Andpush
Andpush is an HTTP client for FCM (Firebase Cloud Messaging). It implements the Firebase Cloud Messaging HTTP Protocol.
The andpush
gem performs about 3.7x faster than the fcm gem in a single-threaded environment.
If you are thinking to send push notifications from Rails, consider using the pushing gem, a push notification framework that does not hurt.
Installation
Add this line to your application's Gemfile:
gem 'andpush'
Or install it yourself as:
$ gem install andpush
Usage
You'll need your application's server key, whose value is available in the Cloud Messaging tab of the Firebase console Settings pane.
require 'andpush'
server_key = "..." # Your server key
device_token = "..." # The device token of the device you'd like to push a message to
client = Andpush.new(server_key, pool_size: 25)
payload = {
to: device_token,
notification: {
title: "Update",
body: "Your weekly summary is ready"
},
data: { extra: "data" }
}
response = client.push(payload)
headers = response.headers
headers['Retry-After'] # => returns 'Retry-After'
json = response.json
json[:canonical_ids] # => 0
json[:failure] # => 0
json[:multicast_id] # => 8478364278516813477
result = json[:results].first
result[:message_id] # => "0:1489498959348701%3b8aef473b8aef47"

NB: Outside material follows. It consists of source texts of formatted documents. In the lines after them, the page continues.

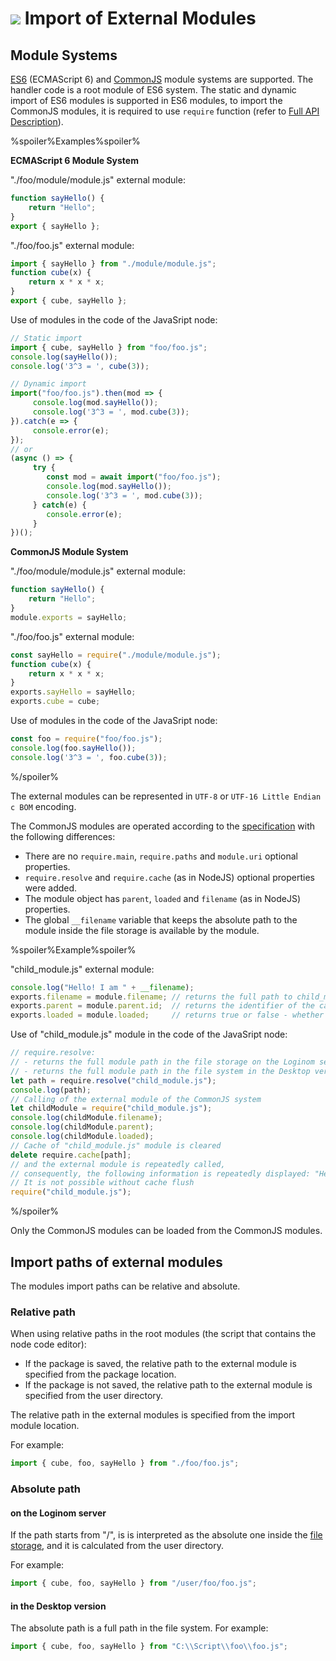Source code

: # ![](../../../images/icons/components/javascript_default.svg) Import of External Modules

## Module Systems

[ES6](https://www.ecma-international.org/ecma-262/6.0/#sec-modules) (ECMAScript 6) and [CommonJS](http://wiki.commonjs.org/wiki/Modules/1.1.1) module systems are supported. The handler code is a root module of ES6 system.
The static and dynamic import of ES6 modules is supported in ES6 modules, to import the CommonJS modules, it is required to use `require` function (refer to [Full API Description](./api-description.md)).

%spoiler%Examples%spoiler%

**ECMAScript 6 Module System**

"./foo/module/module.js" external module:

```javascript
function sayHello() {
    return "Hello";
}
export { sayHello };
```

"./foo/foo.js" external module:

```javascript
import { sayHello } from "./module/module.js";
function cube(x) {
    return x * x * x;
}
export { cube, sayHello };
```

Use of modules in the code of the JavaSript node:
```javascript
// Static import
import { cube, sayHello } from "foo/foo.js";
console.log(sayHello());
console.log('3^3 = ', cube(3));

// Dynamic import
import("foo/foo.js").then(mod => {
     console.log(mod.sayHello());
     console.log('3^3 = ', mod.cube(3));
}).catch(e => {
     console.error(e);
});
// or
(async () => {
     try {
        const mod = await import("foo/foo.js");
        console.log(mod.sayHello());
        console.log('3^3 = ', mod.cube(3));
     } catch(e) {
        console.error(e);
     }
})();
```

**CommonJS Module System**

"./foo/module/module.js" external module:

```javascript
function sayHello() {
    return "Hello";
}
module.exports = sayHello;
```

"./foo/foo.js" external module:

```javascript
const sayHello = require("./module/module.js");
function cube(x) {
    return x * x * x;
}
exports.sayHello = sayHello;
exports.cube = cube;
```

Use of modules in the code of the JavaSript node:

```javascript
const foo = require("foo/foo.js");
console.log(foo.sayHello());
console.log('3^3 = ', foo.cube(3));
```

%/spoiler%

The external modules can be represented in `UTF-8` or `UTF-16 Little Endian с BOM` encoding.

The CommonJS modules are operated according to the [specification](http://wiki.commonjs.org/wiki/Modules/1.1.1) with the following differences:

- There are no `require.main`, `require.paths` and `module.uri` optional properties.
- `require.resolve` and `require.cache` (as in NodeJS) optional properties were added.
- The module object has `parent`, `loaded` and `filename` (as in NodeJS) properties.
- The global `__filename` variable that keeps the absolute path to the module inside the file storage is available by the module.

%spoiler%Example%spoiler%

"child_module.js" external module:

```javascript
console.log("Hello! I am " + __filename);
exports.filename = module.filename; // returns the full path to child_module.js
exports.parent = module.parent.id;  // returns the identifier of the calling module
exports.loaded = module.loaded;     // returns true or false - whether the module was loaded
```
Use of "child_module.js" module in the code of the JavaSript node:

```javascript
// require.resolve:
// - returns the full module path in the file storage on the Loginom server
// - returns the full module path in the file system in the Desktop version
let path = require.resolve("child_module.js");
console.log(path);
// Calling of the external module of the CommonJS system
let childModule = require("child_module.js");
console.log(childModule.filename);
console.log(childModule.parent);
console.log(childModule.loaded);
// Cache of "child_module.js" module is cleared
delete require.cache[path];
// and the external module is repeatedly called,
// consequently, the following information is repeatedly displayed: "Hello!  I am ... ".
// It is not possible without cache flush
require("child_module.js");
```

%/spoiler%

Only the CommonJS modules can be loaded from the CommonJS modules.

## Import paths of external modules

The modules import paths can be relative and absolute.

### Relative path

When using relative paths in the root modules (the script that contains the node code editor):

- If the package is saved, the relative path to the external module is specified from the package location.
- If the package is not saved, the relative path to the external module is specified from the user directory.

The relative path in the external modules is specified from the import module location.

For example:

```javascript
import { cube, foo, sayHello } from "./foo/foo.js";
```

### Absolute path

#### on the Loginom server

If the path starts from "/", is is interpreted as the absolute one inside the [file storage](../../../location_user_files.md), and it is calculated from the user directory.

For example:

```javascript
import { cube, foo, sayHello } from "/user/foo/foo.js";
```

#### in the Desktop version

The absolute path is a full path in the file system. For example:

```javascript
import { cube, foo, sayHello } from "C:\\Script\\foo\\foo.js";
```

result[:error] # => nil, "InvalidRegistration" or something else
result[:registration_id] # => nil
Topic Messaging:
topic = "/topics/foo-bar"
payload = {
to: topic,
data: {
message: "This is a Firebase Cloud Messaging Topic Message!",
}
}
response = client.push(payload) # => sends a message to the topic
Using HTTP/2 (Experimental)
The current GitHub master branch ships with experimental support for HTTP/2. It takes advantage of the fantastic library, libcurl. In order to use it, replace Andpush.new(...)
with Andpush.http2(...)
:
+# Do not forget to add the curb gem to your Gemfile
+require 'curb'
-client = Andpush.new(server_key, pool_size: 25)
+client = Andpush.http2(server_key) # no need to specify the `pool_size' as HTTP/2 maintains a single connection
Prerequisites
Make sure that your production environment has the compatible versions installed. If you are not sure what version of libcurl you are using, try running curl --version
and make sure it has HTTP2
listed in the Features:
If you wish to use the HTTP/2 client in heroku, make sure you are using the Heroku-18
stack. Older stacks, such as Heroku-16
and Cedar-14
do not ship with a version of libcurl that has support for HTTP/2.
If you are using an older version of libcurl that doesn't support HTTP/2, don't worry. It will just fall back to HTTP 1.1 (of course without header compression and multiplexing.)
Performance
The andpush gem uses HTTP persistent connections to improve performance. This is done by the net-http-persistent gem. A simple benchmark shows that the andpush gem performs at least 3x faster than the fcm gem:
$ ruby bench.rb
Warming up --------------------------------------
andpush 2.000 i/100ms
fcm 1.000 i/100ms
Calculating -------------------------------------
andpush 28.009 (± 7.1%) i/s - 140.000 in 5.019399s
fcm 7.452 (±13.4%) i/s - 37.000 in 5.023139s
Comparison:
andpush: 28.0 i/s
fcm: 7.5 i/s - 3.76x slower
Contributing
Bug reports and pull requests are welcome on GitHub at https://github.com/yuki24/andpush. This project is intended to be a safe, welcoming space for collaboration, and contributors are expected to adhere to the Contributor Covenant code of conduct.
License
The gem is available as open source under the terms of the MIT License.